Tidak ada lagi proses rekapitulasi di level kecamatan yang biasa dilakukan PPK. Bahkan, untuk pilgub, tidak perlu ada proses rekapitulasi di tingkat kabupaten/kota. Dengan teknologi, rekapitulasi bisa dilakukan real time.
Saat ini yang masih terus dibahas adalah bentuk pengembangan akhir sistem tersebut. Juga bagaimana keamanan sistem itu nanti. Berdasar pengalaman Pemilu 2019, sistem situng tergolong aman. Bukan tidak mungkin, sistem keamanan situng hanya akan diperkuat dari yang sudah ada saat ini.
Viryan menuturkan, pihaknya sudah bertemu dengan rektor Institut teknologi Bandung (ITB) untuk membahas berbagai hal terkait situng. Sistem tersebut akan dioptimalkan sebelum diubah namanya menjadi e-rekap. Pekan ini pihaknya juga akan bertemu tim e-rekap ITB yang akan mengintegrasikan situng dengan sidalih dan silon. Yang jelas, tambah Viryan, sistem e-rekap didesain untuk memudahkan publik mengetahui hasil pemilihan dengan cepat. ’’Menjamin lebih transparan dan meminimalkan potensi kecurangan,’’ tambahnya.
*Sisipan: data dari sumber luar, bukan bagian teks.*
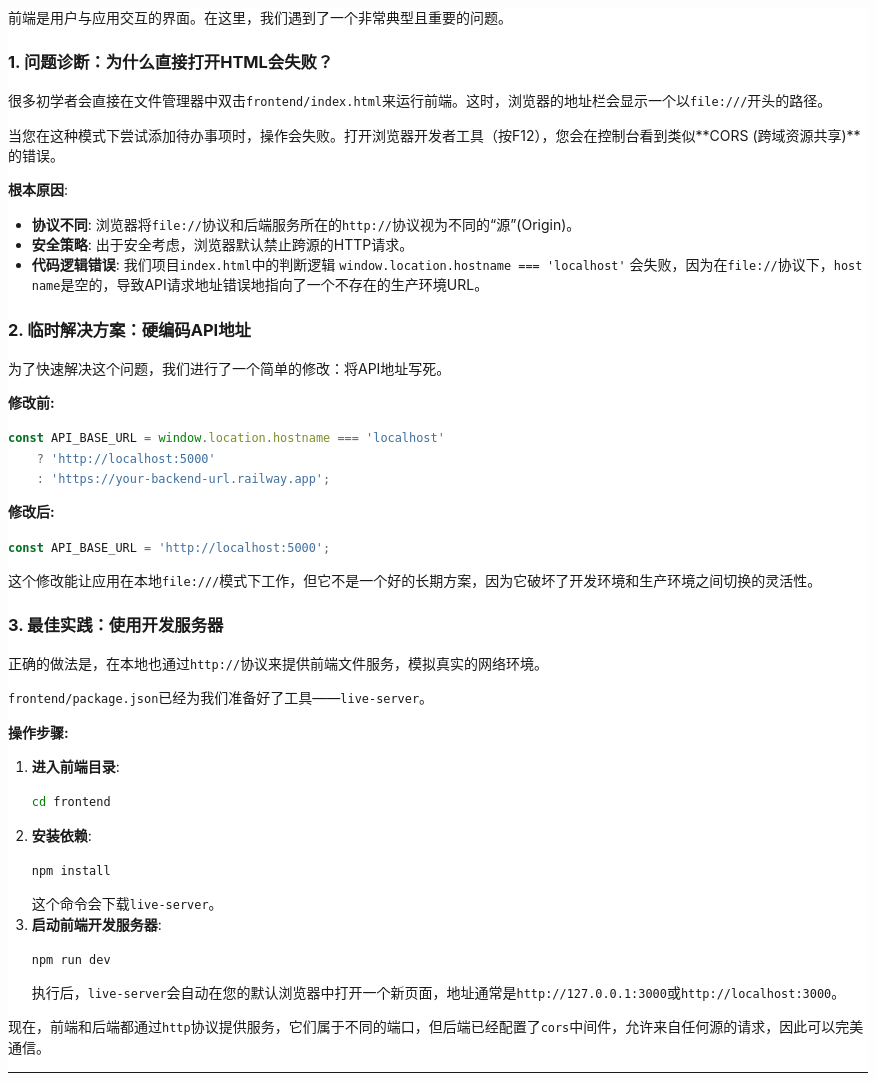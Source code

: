 前端是用户与应用交互的界面。在这里，我们遇到了一个非常典型且重要的问题。

### 1. 问题诊断：为什么直接打开HTML会失败？

很多初学者会直接在文件管理器中双击`frontend/index.html`来运行前端。这时，浏览器的地址栏会显示一个以`file:///`开头的路径。

当您在这种模式下尝试添加待办事项时，操作会失败。打开浏览器开发者工具（按F12），您会在控制台看到类似**CORS (跨域资源共享)**的错误。

**根本原因**:
*   **协议不同**: 浏览器将`file://`协议和后端服务所在的`http://`协议视为不同的“源”(Origin)。
*   **安全策略**: 出于安全考虑，浏览器默认禁止跨源的HTTP请求。
*   **代码逻辑错误**: 我们项目`index.html`中的判断逻辑 `window.location.hostname === 'localhost'` 会失败，因为在`file://`协议下，`hostname`是空的，导致API请求地址错误地指向了一个不存在的生产环境URL。

### 2. 临时解决方案：硬编码API地址

为了快速解决这个问题，我们进行了一个简单的修改：将API地址写死。

**修改前:**
```javascript
const API_BASE_URL = window.location.hostname === 'localhost' 
    ? 'http://localhost:5000'
    : 'https://your-backend-url.railway.app';
```

**修改后:**
```javascript
const API_BASE_URL = 'http://localhost:5000';
```
这个修改能让应用在本地`file:///`模式下工作，但它不是一个好的长期方案，因为它破坏了开发环境和生产环境之间切换的灵活性。

### 3. 最佳实践：使用开发服务器

正确的做法是，在本地也通过`http://`协议来提供前端文件服务，模拟真实的网络环境。

`frontend/package.json`已经为我们准备好了工具——`live-server`。

**操作步骤:**

1.  **进入前端目录**:
    ```bash
    cd frontend
    ```
2.  **安装依赖**:
    ```bash
    npm install
    ```
    这个命令会下载`live-server`。
3.  **启动前端开发服务器**:
    ```bash
    npm run dev
    ```
    执行后，`live-server`会自动在您的默认浏览器中打开一个新页面，地址通常是`http://127.0.0.1:3000`或`http://localhost:3000`。

现在，前端和后端都通过`http`协议提供服务，它们属于不同的端口，但后端已经配置了`cors`中间件，允许来自任何源的请求，因此可以完美通信。

---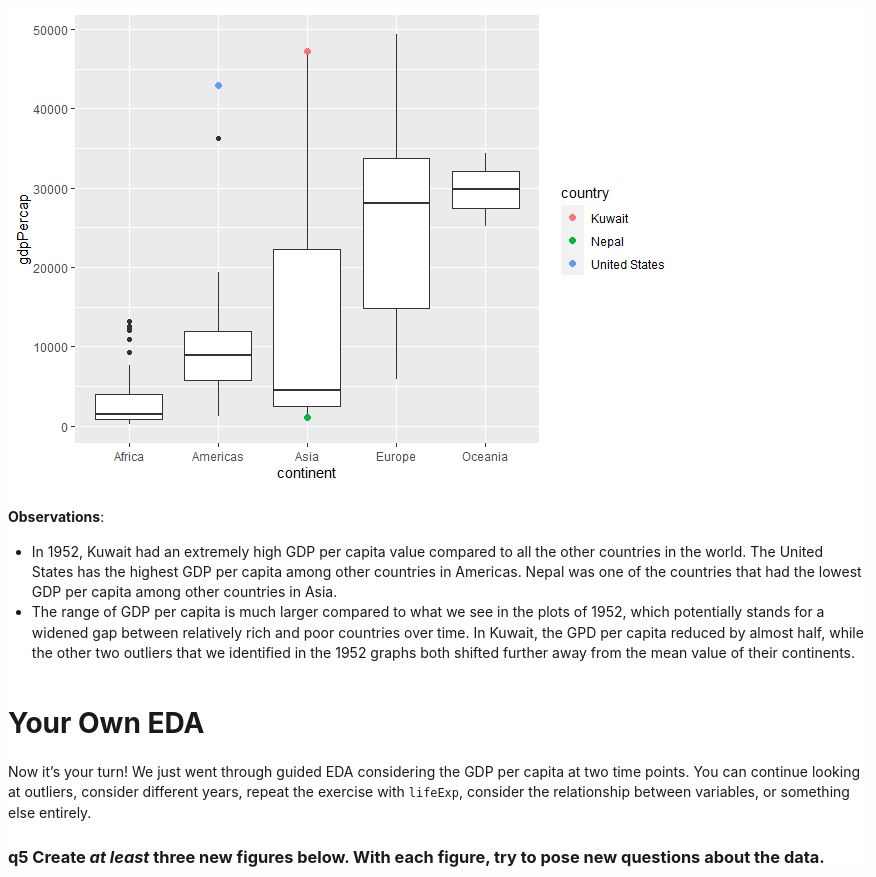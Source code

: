 ![](c04-gapminder-assignment_files/figure-gfm/q4-task-2.png)

**Observations**:

- In 1952, Kuwait had an extremely high GDP per capita value compared to
  all the other countries in the world. The United States has the
  highest GDP per capita among other countries in Americas. Nepal was
  one of the countries that had the lowest GDP per capita among other
  countries in Asia.
- The range of GDP per capita is much larger compared to what we see in
  the plots of 1952, which potentially stands for a widened gap between
  relatively rich and poor countries over time. In Kuwait, the GPD per
  capita reduced by almost half, while the other two outliers that we
  identified in the 1952 graphs both shifted further away from the mean
  value of their continents.

# Your Own EDA



Now it’s your turn! We just went through guided EDA considering the GDP
per capita at two time points. You can continue looking at outliers,
consider different years, repeat the exercise with `lifeExp`, consider
the relationship between variables, or something else entirely.

### **q5** Create *at least* three new figures below. With each figure, try to pose new questions about the data.
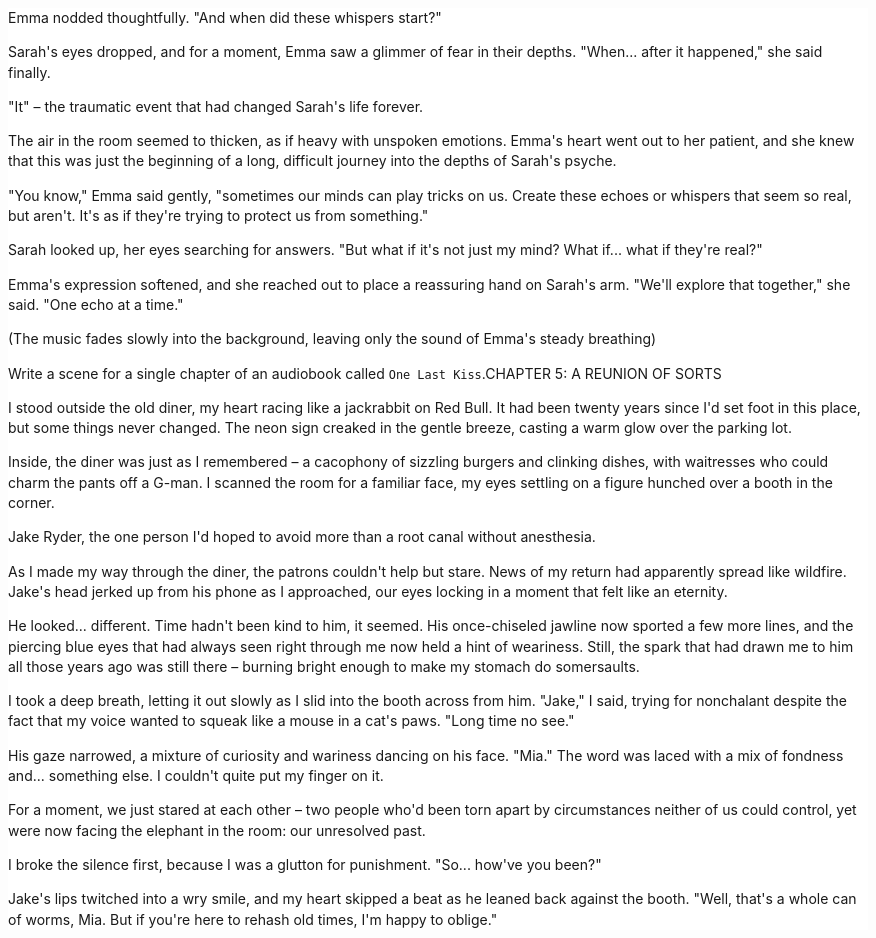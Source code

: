 Emma nodded thoughtfully. "And when did these whispers start?"

Sarah's eyes dropped, and for a moment, Emma saw a glimmer of fear in their depths. "When... after it happened," she said finally.

"It" – the traumatic event that had changed Sarah's life forever.

The air in the room seemed to thicken, as if heavy with unspoken emotions. Emma's heart went out to her patient, and she knew that this was just the beginning of a long, difficult journey into the depths of Sarah's psyche.

"You know," Emma said gently, "sometimes our minds can play tricks on us. Create these echoes or whispers that seem so real, but aren't. It's as if they're trying to protect us from something."

Sarah looked up, her eyes searching for answers. "But what if it's not just my mind? What if... what if they're real?"

Emma's expression softened, and she reached out to place a reassuring hand on Sarah's arm. "We'll explore that together," she said. "One echo at a time."

(The music fades slowly into the background, leaving only the sound of Emma's steady breathing)<end>

Write a scene for a single chapter of an audiobook called `One Last Kiss`.<start>CHAPTER 5: A REUNION OF SORTS

I stood outside the old diner, my heart racing like a jackrabbit on Red Bull. It had been twenty years since I'd set foot in this place, but some things never changed. The neon sign creaked in the gentle breeze, casting a warm glow over the parking lot.

Inside, the diner was just as I remembered – a cacophony of sizzling burgers and clinking dishes, with waitresses who could charm the pants off a G-man. I scanned the room for a familiar face, my eyes settling on a figure hunched over a booth in the corner.

Jake Ryder, the one person I'd hoped to avoid more than a root canal without anesthesia.

As I made my way through the diner, the patrons couldn't help but stare. News of my return had apparently spread like wildfire. Jake's head jerked up from his phone as I approached, our eyes locking in a moment that felt like an eternity.

He looked... different. Time hadn't been kind to him, it seemed. His once-chiseled jawline now sported a few more lines, and the piercing blue eyes that had always seen right through me now held a hint of weariness. Still, the spark that had drawn me to him all those years ago was still there – burning bright enough to make my stomach do somersaults.

I took a deep breath, letting it out slowly as I slid into the booth across from him. "Jake," I said, trying for nonchalant despite the fact that my voice wanted to squeak like a mouse in a cat's paws. "Long time no see."

His gaze narrowed, a mixture of curiosity and wariness dancing on his face. "Mia." The word was laced with a mix of fondness and... something else. I couldn't quite put my finger on it.

For a moment, we just stared at each other – two people who'd been torn apart by circumstances neither of us could control, yet were now facing the elephant in the room: our unresolved past.

I broke the silence first, because I was a glutton for punishment. "So... how've you been?"

Jake's lips twitched into a wry smile, and my heart skipped a beat as he leaned back against the booth. "Well, that's a whole can of worms, Mia. But if you're here to rehash old times, I'm happy to oblige."
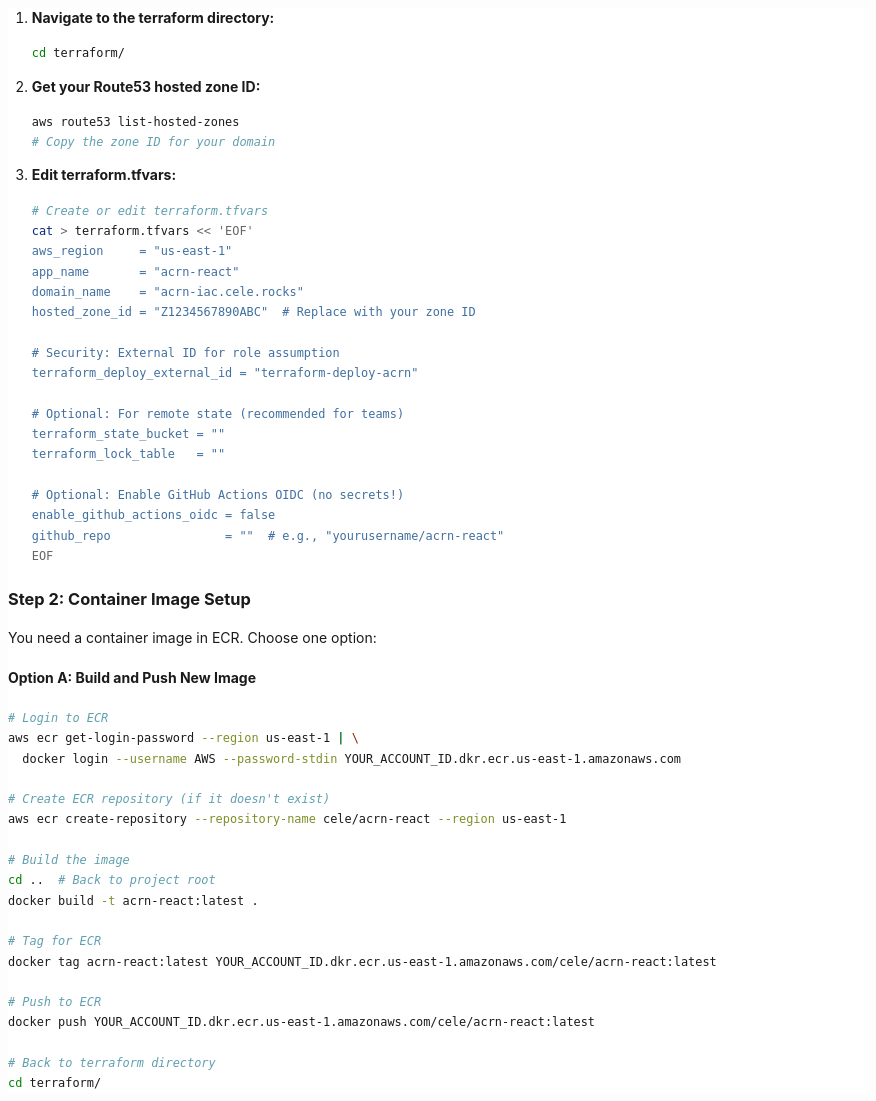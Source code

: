 1. **Navigate to the terraform directory:**
   ```bash
   cd terraform/
   ```

2. **Get your Route53 hosted zone ID:**
   ```bash
   aws route53 list-hosted-zones
   # Copy the zone ID for your domain
   ```

3. **Edit terraform.tfvars:**
   ```bash
   # Create or edit terraform.tfvars
   cat > terraform.tfvars << 'EOF'
   aws_region     = "us-east-1"
   app_name       = "acrn-react"
   domain_name    = "acrn-iac.cele.rocks"
   hosted_zone_id = "Z1234567890ABC"  # Replace with your zone ID
   
   # Security: External ID for role assumption
   terraform_deploy_external_id = "terraform-deploy-acrn"
   
   # Optional: For remote state (recommended for teams)
   terraform_state_bucket = ""
   terraform_lock_table   = ""
   
   # Optional: Enable GitHub Actions OIDC (no secrets!)
   enable_github_actions_oidc = false
   github_repo                = ""  # e.g., "yourusername/acrn-react"
   EOF
   ```

### Step 2: Container Image Setup

You need a container image in ECR. Choose one option:

#### Option A: Build and Push New Image

```bash
# Login to ECR
aws ecr get-login-password --region us-east-1 | \
  docker login --username AWS --password-stdin YOUR_ACCOUNT_ID.dkr.ecr.us-east-1.amazonaws.com

# Create ECR repository (if it doesn't exist)
aws ecr create-repository --repository-name cele/acrn-react --region us-east-1

# Build the image
cd ..  # Back to project root
docker build -t acrn-react:latest .

# Tag for ECR
docker tag acrn-react:latest YOUR_ACCOUNT_ID.dkr.ecr.us-east-1.amazonaws.com/cele/acrn-react:latest

# Push to ECR
docker push YOUR_ACCOUNT_ID.dkr.ecr.us-east-1.amazonaws.com/cele/acrn-react:latest

# Back to terraform directory
cd terraform/
```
Penggunaan e-rekap dengan model tersebut juga akan berdampak pada formulir. Penggunaan formulir nanti sangat minim. Sebab, para saksi peserta pilkada dan Bawaslu akan diberi salinan dalam bentuk digital.
Pihaknya juga menyiapkan langkah mitigasi untuk mengantisipasi persoalan hukum yang bersumber dari penggunaan e-rekap. Salah satunya mempertahankan sistem penghitungan suara secara manual dan terbuka di TPS. Dokumen tersebut adalah sumber data utama e-rekap.
Atas dasar itu pula, dalam rapat konsultasi bersama Komisi II DPR Senin (4/11), Ketua KPU Arief Budiman menyinggung dua hal tersebut. Yakni, penggunaan e-rekap dan salinan digital. ’’C1 plano difoto, kemudian itu disebar ke seluruh peserta pemilu,’’ terangnya. Dia berharap dua klausul tersebut bisa menjadi norma dalam revisi UU Pilkada.